Project Lucy has retired. For details please refer to its Attic page.
Lucy::Analysis::StandardTokenizer – C API Documentation
Apache Lucy™

Lucy::Analysis::StandardTokenizer

parcel Lucy
class variable LUCY_STANDARDTOKENIZER
struct symbol lucy_StandardTokenizer
class nickname lucy_StandardTokenizer
header file Lucy/Analysis/StandardTokenizer.h

Name

Lucy::Analysis::StandardTokenizer – Split a string into tokens.

Description

Generically, “tokenizing” is a process of breaking up a string into an array of “tokens”. For instance, the string “three blind mice” might be tokenized into “three”, “blind”, “mice”.

Lucy::Analysis::StandardTokenizer breaks up the text at the word boundaries defined in Unicode Standard Annex #29. It then returns those words that contain alphabetic or numeric characters.

Functions

new
lucy_StandardTokenizer* // incremented
lucy_StandardTokenizer_new(void);

Constructor.

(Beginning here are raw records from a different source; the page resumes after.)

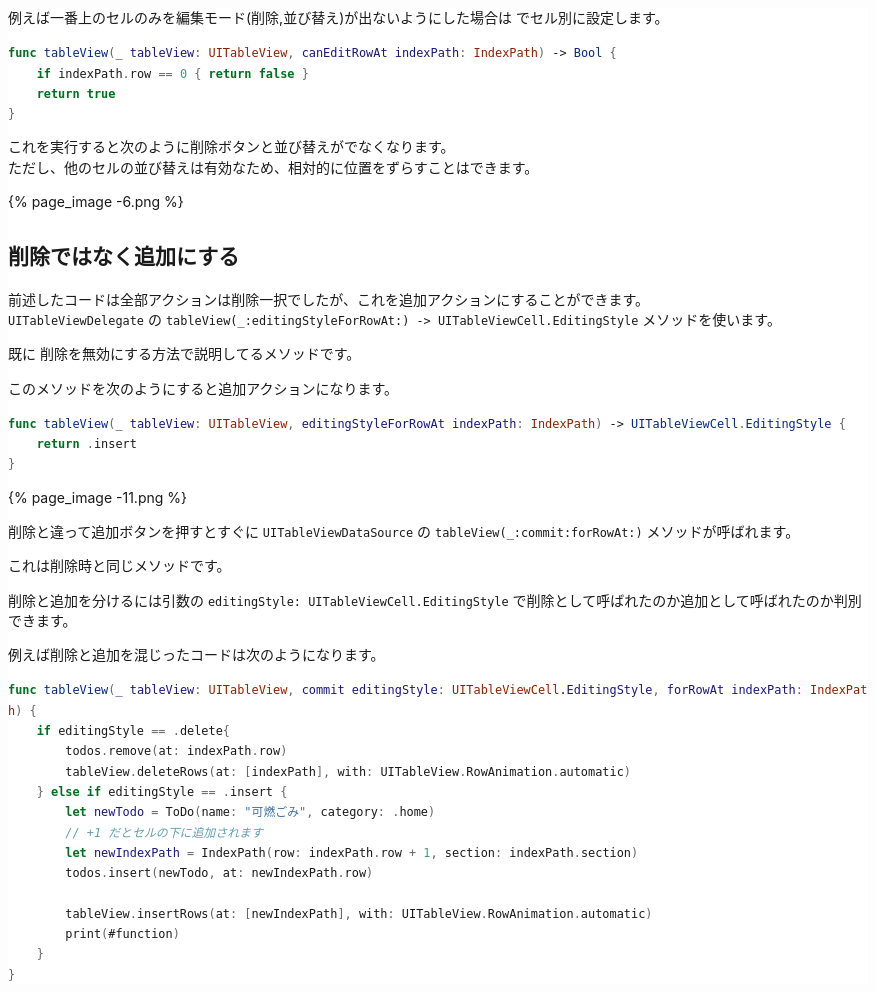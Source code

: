 例えば一番上のセルのみを編集モード(削除,並び替え)が出ないようにした場合は  でセル別に設定します。

```swift
func tableView(_ tableView: UITableView, canEditRowAt indexPath: IndexPath) -> Bool {
    if indexPath.row == 0 { return false }
    return true
}
```

これを実行すると次のように削除ボタンと並び替えがでなくなります。  
ただし、他のセルの並び替えは有効なため、相対的に位置をずらすことはできます。

{% page_image -6.png %}

## 削除ではなく追加にする

前述したコードは全部アクションは削除一択でしたが、これを追加アクションにすることができます。  
`UITableViewDelegate` の `tableView(_:editingStyleForRowAt:) -> UITableViewCell.EditingStyle` メソッドを使います。

既に 削除を無効にする方法で説明してるメソッドです。

このメソッドを次のようにすると追加アクションになります。
```swift
func tableView(_ tableView: UITableView, editingStyleForRowAt indexPath: IndexPath) -> UITableViewCell.EditingStyle {
    return .insert
}
```

{% page_image -11.png %}

削除と違って追加ボタンを押すとすぐに
`UITableViewDataSource` の `tableView(_:commit:forRowAt:)` メソッドが呼ばれます。

これは削除時と同じメソッドです。

削除と追加を分けるには引数の `editingStyle: UITableViewCell.EditingStyle` で削除として呼ばれたのか追加として呼ばれたのか判別できます。

例えば削除と追加を混じったコードは次のようになります。

```swift
func tableView(_ tableView: UITableView, commit editingStyle: UITableViewCell.EditingStyle, forRowAt indexPath: IndexPath) {
    if editingStyle == .delete{
        todos.remove(at: indexPath.row)
        tableView.deleteRows(at: [indexPath], with: UITableView.RowAnimation.automatic)
    } else if editingStyle == .insert {
        let newTodo = ToDo(name: "可燃ごみ", category: .home)
        // +1 だとセルの下に追加されます
        let newIndexPath = IndexPath(row: indexPath.row + 1, section: indexPath.section)
        todos.insert(newTodo, at: newIndexPath.row)

        tableView.insertRows(at: [newIndexPath], with: UITableView.RowAnimation.automatic)
        print(#function)
    }
}
```

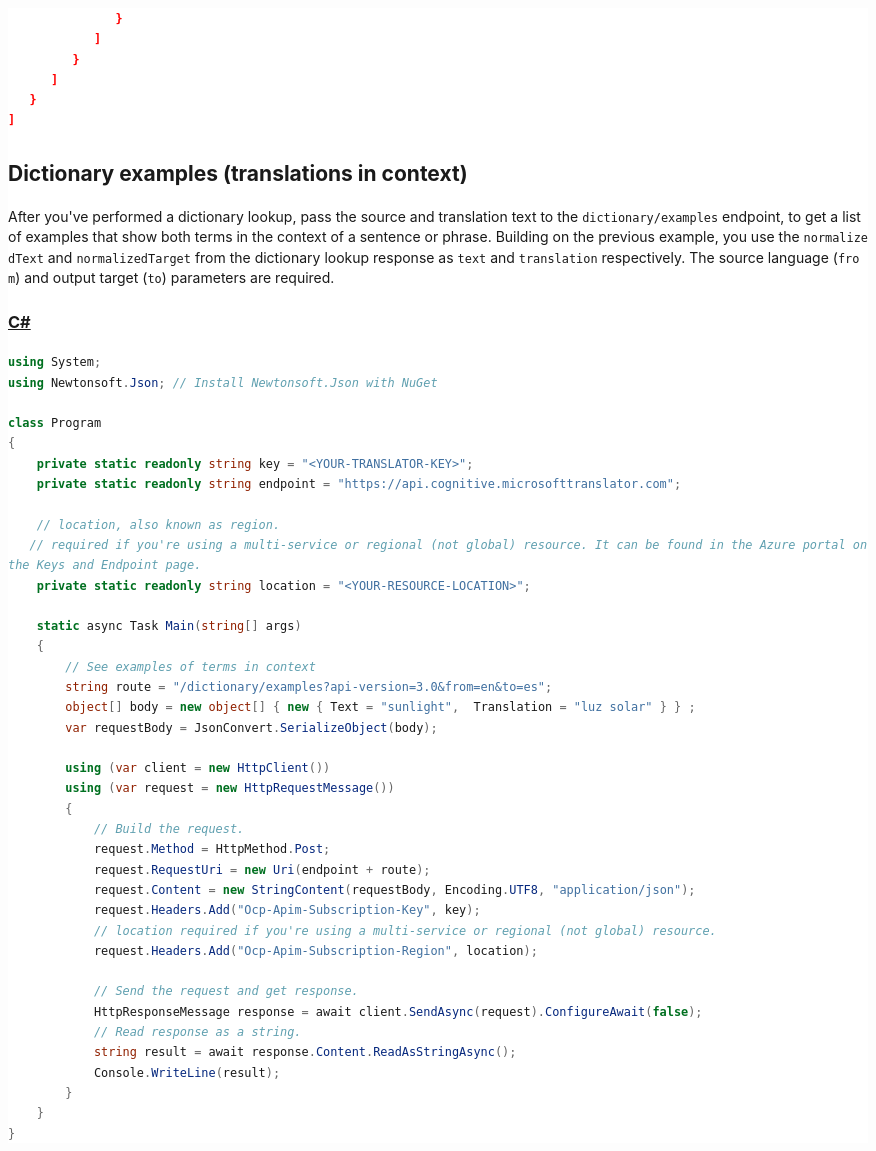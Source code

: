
 ```json
               }
            ]
         }
      ]
   }
]
```

## Dictionary examples (translations in context)

After you've performed a dictionary lookup, pass the source and translation text to the `dictionary/examples` endpoint, to get a list of examples that show both terms in the context of a sentence or phrase. Building on the previous example, you use the `normalizedText` and `normalizedTarget` from the dictionary lookup response as `text` and `translation` respectively. The source language (`from`) and output target (`to`) parameters are required.

### [C#](#tab/csharp)

```csharp
using System;
using Newtonsoft.Json; // Install Newtonsoft.Json with NuGet

class Program
{
    private static readonly string key = "<YOUR-TRANSLATOR-KEY>";
    private static readonly string endpoint = "https://api.cognitive.microsofttranslator.com";

    // location, also known as region.
   // required if you're using a multi-service or regional (not global) resource. It can be found in the Azure portal on the Keys and Endpoint page.
    private static readonly string location = "<YOUR-RESOURCE-LOCATION>";

    static async Task Main(string[] args)
    {
        // See examples of terms in context
        string route = "/dictionary/examples?api-version=3.0&from=en&to=es";
        object[] body = new object[] { new { Text = "sunlight",  Translation = "luz solar" } } ;
        var requestBody = JsonConvert.SerializeObject(body);

        using (var client = new HttpClient())
        using (var request = new HttpRequestMessage())
        {
            // Build the request.
            request.Method = HttpMethod.Post;
            request.RequestUri = new Uri(endpoint + route);
            request.Content = new StringContent(requestBody, Encoding.UTF8, "application/json");
            request.Headers.Add("Ocp-Apim-Subscription-Key", key);
            // location required if you're using a multi-service or regional (not global) resource.
            request.Headers.Add("Ocp-Apim-Subscription-Region", location);

            // Send the request and get response.
            HttpResponseMessage response = await client.SendAsync(request).ConfigureAwait(false);
            // Read response as a string.
            string result = await response.Content.ReadAsStringAsync();
            Console.WriteLine(result);
        }
    }
}
```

Takes no arguments.

init
lucy_StandardTokenizer*
lucy_StandardTokenizer_init(
    lucy_StandardTokenizer *self
);

Initialize a StandardTokenizer.

Methods

Transform
lucy_Inversion* // incremented
lucy_StandardTokenizer_Transform(
    lucy_StandardTokenizer *self,
    lucy_Inversion *inversion
);

Take a single Inversion as input and returns an Inversion, either the same one (presumably transformed in some way), or a new one.

inversion

An inversion.

Transform_Text
lucy_Inversion* // incremented
lucy_StandardTokenizer_Transform_Text(
    lucy_StandardTokenizer *self,
    cfish_String *text
);

Kick off an analysis chain, creating an Inversion from string input. The default implementation simply creates an initial Inversion with a single Token, then calls Transform(), but occasionally subclasses will provide an optimized implementation which minimizes string copies.

text

A string.

Equals
bool
lucy_StandardTokenizer_Equals(
    lucy_StandardTokenizer *self,
    cfish_Obj *other
);

Indicate whether two objects are the same. By default, compares the memory address.

other

Another Obj.

Methods inherited from Lucy::Analysis::Analyzer

Split
cfish_Vector* // incremented
lucy_StandardTokenizer_Split(
    lucy_StandardTokenizer *self,
    cfish_String *text
);

Analyze text and return an array of token texts.

text

A string.

Dump
cfish_Obj* // incremented
lucy_StandardTokenizer_Dump(
    lucy_StandardTokenizer *self
);

Dump the analyzer as hash.

Subclasses should call Dump() on the superclass. The returned object is a hash which should be populated with parameters of the analyzer.

Returns: A hash containing a description of the analyzer.

Load
cfish_Obj* // incremented
lucy_StandardTokenizer_Load(
    lucy_StandardTokenizer *self,
    cfish_Obj *dump
);

Reconstruct an analyzer from a dump.

Subclasses should first call Load() on the superclass. The returned object is an analyzer which should be reconstructed by setting the dumped parameters from the hash contained in dump.

Note that the invocant analyzer is unused.

dump

A hash.

Returns: An analyzer.

Inheritance

Lucy::Analysis::StandardTokenizer is a Lucy::Analysis::Analyzer is a Clownfish::Obj.